Monday, June 16, 2014

mortgages and the UCL: an occasional series

Pestana v. Bank of America, 2014 WL 2616840, No. A137566 (Cal. Ct. App. June 12, 2014)
Pestana sued his mortgage loan servicers (BoA) after BoA denied his application for a loan modification under the federal Home Affordable Mortgage Program (HAMP), and instead offered him an allegedly less favorable in-house modification, which he accepted. He alleged that BoA representatives made misrepresentations about the requirements and availability of a HAMP modification, breached promises to modify his loan, improperly stalled the modification review process, and incorrectly denied his application for a HAMP modification.  The trial court dismissed all his claims, but the court of appeals revived his UCL claim.
The breach of an oral agreement claim was dismissed because there was no writing signed by BoA, despite the alleged oral promise to review Pestana’s application/modify his loan.  The only letter he received just listed documents he should send in and didn’t make promises. 

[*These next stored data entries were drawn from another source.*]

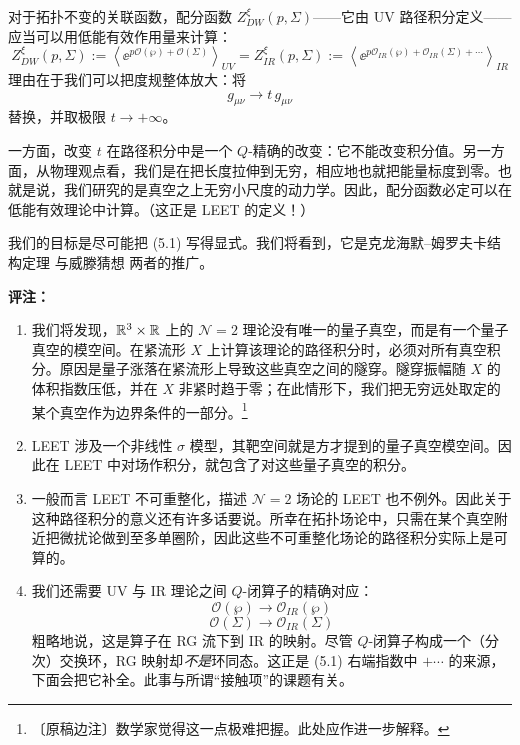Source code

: 对于拓扑不变的关联函数，配分函数 $Z^{\xi}_{DW}(p,\Sigma)$——它由 UV 路径积分定义——应当可以用低能有效作用量来计算：
\begin{equation}
Z^{\xi}_{DW}(p,\Sigma):=\left\langle \ee^{p\mathcal{O}(\wp)+\mathcal{O}(\Sigma)}\right\rangle_{UV}
=Z^{\xi}_{IR}(p,\Sigma):=\left\langle \ee^{p\mathcal{O}_{IR}(\wp)+\mathcal{O}_{IR}(\Sigma)+\cdots}\right\rangle_{IR}
\tag{5.1}
\end{equation}
理由在于我们可以把度规整体放大：将
\begin{equation}
g_{\mu\nu}\to t\,g_{\mu\nu}
\tag{5.2}
\end{equation}
替换，并取极限 $t\to+\infty$。

一方面，改变 $t$ 在路径积分中是一个 $Q$-精确的改变：它不能改变积分值。另一方面，从物理观点看，我们是在把长度拉伸到无穷，相应地也就把能量标度到零。也就是说，我们研究的是真空之上无穷小尺度的动力学。因此，配分函数必定可以在低能有效理论中计算。（这正是 LEET 的定义！）

我们的目标是尽可能把 (5.1) 写得显式。我们将看到，它是克龙海默--姆罗夫卡结构定理 \cite{ref21} 与威滕猜想 \cite{ref55} 两者的推广。

\medskip
\noindent\textbf{评注：}
\begin{enumerate}[label=\arabic*., leftmargin=2.1em]
\item 我们将发现，$\mathbb{R}^{3}\times\mathbb{R}$ 上的 $\mathcal{N}=2$ 理论没有唯一的量子真空，而是有一个量子真空的模空间。在紧流形 $X$ 上计算该理论的路径积分时，必须对所有真空积分。原因是量子涨落在紧流形上导致这些真空之间的隧穿。隧穿振幅随 $X$ 的体积指数压低，并在 $X$ 非紧时趋于零；在此情形下，我们把无穷远处取定的某个真空作为边界条件的一部分。\footnote{〔原稿边注〕数学家觉得这一点极难把握。此处应作进一步解释。}
\item LEET 涉及一个非线性 $\sigma$ 模型，其靶空间就是方才提到的量子真空模空间。因此在 LEET 中对场作积分，就包含了对这些量子真空的积分。
\item 一般而言 LEET 不可重整化，描述 $\mathcal{N}=2$ 场论的 LEET 也不例外。因此关于这种路径积分的意义还有许多话要说。所幸在拓扑场论中，只需在某个真空附近把微扰论做到至多单圈阶，因此这些不可重整化场论的路径积分实际上是可算的。
\item 我们还需要 UV 与 IR 理论之间 $Q$-闭算子的精确对应：
\begin{equation}
\mathcal{O}(\wp)\to\mathcal{O}_{IR}(\wp)
\tag{5.3}
\end{equation}
\begin{equation}
\mathcal{O}(\Sigma)\to\mathcal{O}_{IR}(\Sigma)
\tag{5.4}
\end{equation}
粗略地说，这是算子在 RG 流下到 IR 的映射。尽管 $Q$-闭算子构成一个（分次）交换环，RG 映射却\emph{不是}环同态。这正是 (5.1) 右端指数中 $+\cdots$ 的来源，下面会把它补全。此事与所谓“接触项”的课题有关。
\end{enumerate}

The promissory estoppel claim relied on oral statements made by BoA representatives during three telephone conversations, but none of these was enough to make a clear and unambiguous promise supporting a claim for promissory estoppel.  Pestana first alleged that a BoA representative named Bob told him that, if he became delinquent on his mortgage payments, he would receive a loan modification. But he didn’t allege that Bob promised a HAMP modification, and he alleged that he only learned about HAMP later.  Offering an in-house modification fulfilled any general promise of a modification.  Then, Pestana alleged that a BoA rep named Denise told him he’d be evaluated for a HAMP modification if he returned the appropriate form and supporting documentation, and that this implied that BoA’s evaluation would be conducted in good faith.  But this too was not a clear and unambiguous promise that BoA would conduct its evaluation in a particular manner.  And BoA fulfilled its general promise to evaluate Pestana’s application, ultimately rejecting it.  Finally, Pestana alleged that a rep named Shawn told him that BoA had received all the required documentation and that the review process would begin immediately, which he alleged implied good faith review. The court found no express promise about how the review would be conducted.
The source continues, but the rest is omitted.